## Your task
The records under this task must be duplicated exactly.

## Data under study
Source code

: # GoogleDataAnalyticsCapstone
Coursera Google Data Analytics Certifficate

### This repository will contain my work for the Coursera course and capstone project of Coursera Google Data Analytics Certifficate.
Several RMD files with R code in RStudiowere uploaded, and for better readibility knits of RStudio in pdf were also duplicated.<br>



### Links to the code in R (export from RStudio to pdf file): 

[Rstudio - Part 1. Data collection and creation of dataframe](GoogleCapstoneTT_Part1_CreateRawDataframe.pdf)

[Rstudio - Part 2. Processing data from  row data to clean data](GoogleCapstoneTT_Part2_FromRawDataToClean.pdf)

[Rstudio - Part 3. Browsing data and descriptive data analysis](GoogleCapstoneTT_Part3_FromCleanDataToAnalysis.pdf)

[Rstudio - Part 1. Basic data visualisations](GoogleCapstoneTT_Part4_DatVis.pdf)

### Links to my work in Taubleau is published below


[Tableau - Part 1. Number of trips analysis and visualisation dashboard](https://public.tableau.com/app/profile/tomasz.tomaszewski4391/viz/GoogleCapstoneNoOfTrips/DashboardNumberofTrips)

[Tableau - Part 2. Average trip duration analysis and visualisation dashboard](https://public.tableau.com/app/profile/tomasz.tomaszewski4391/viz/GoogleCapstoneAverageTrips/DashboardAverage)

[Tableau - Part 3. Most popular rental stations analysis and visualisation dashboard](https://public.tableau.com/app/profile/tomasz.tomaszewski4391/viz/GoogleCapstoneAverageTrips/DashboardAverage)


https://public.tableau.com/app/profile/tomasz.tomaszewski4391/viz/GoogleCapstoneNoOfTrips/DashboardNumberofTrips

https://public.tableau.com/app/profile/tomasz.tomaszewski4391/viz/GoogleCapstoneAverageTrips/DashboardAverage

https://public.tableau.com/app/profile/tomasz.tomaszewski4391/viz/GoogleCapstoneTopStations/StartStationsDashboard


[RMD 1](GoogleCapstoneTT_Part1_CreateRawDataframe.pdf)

## Answer below
Source code

: # GoogleDataAnalyticsCapstone
Coursera Google Data Analytics Certifficate

### This repository will contain my work for the Coursera course and capstone project of Coursera Google Data Analytics Certifficate.
Several RMD files with R code in RStudiowere uploaded, and for better readibility knits of RStudio in pdf were also duplicated.<br>



### Links to the code in R (export from RStudio to pdf file): 

[Rstudio - Part 1. Data collection and creation of dataframe](GoogleCapstoneTT_Part1_CreateRawDataframe.pdf)

[Rstudio - Part 2. Processing data from  row data to clean data](GoogleCapstoneTT_Part2_FromRawDataToClean.pdf)

[Rstudio - Part 3. Browsing data and descriptive data analysis](GoogleCapstoneTT_Part3_FromCleanDataToAnalysis.pdf)

[Rstudio - Part 1. Basic data visualisations](GoogleCapstoneTT_Part4_DatVis.pdf)

### Links to my work in Taubleau is published below


[Tableau - Part 1. Number of trips analysis and visualisation dashboard](https://public.tableau.com/app/profile/tomasz.tomaszewski4391/viz/GoogleCapstoneNoOfTrips/DashboardNumberofTrips)

[Tableau - Part 2. Average trip duration analysis and visualisation dashboard](https://public.tableau.com/app/profile/tomasz.tomaszewski4391/viz/GoogleCapstoneAverageTrips/DashboardAverage)

[Tableau - Part 3. Most popular rental stations analysis and visualisation dashboard](https://public.tableau.com/app/profile/tomasz.tomaszewski4391/viz/GoogleCapstoneAverageTrips/DashboardAverage)


https://public.tableau.com/app/profile/tomasz.tomaszewski4391/viz/GoogleCapstoneNoOfTrips/DashboardNumberofTrips

https://public.tableau.com/app/profile/tomasz.tomaszewski4391/viz/GoogleCapstoneAverageTrips/DashboardAverage

https://public.tableau.com/app/profile/tomasz.tomaszewski4391/viz/GoogleCapstoneTopStations/StartStationsDashboard


[RMD 1](GoogleCapstoneTT_Part1_CreateRawDataframe.pdf)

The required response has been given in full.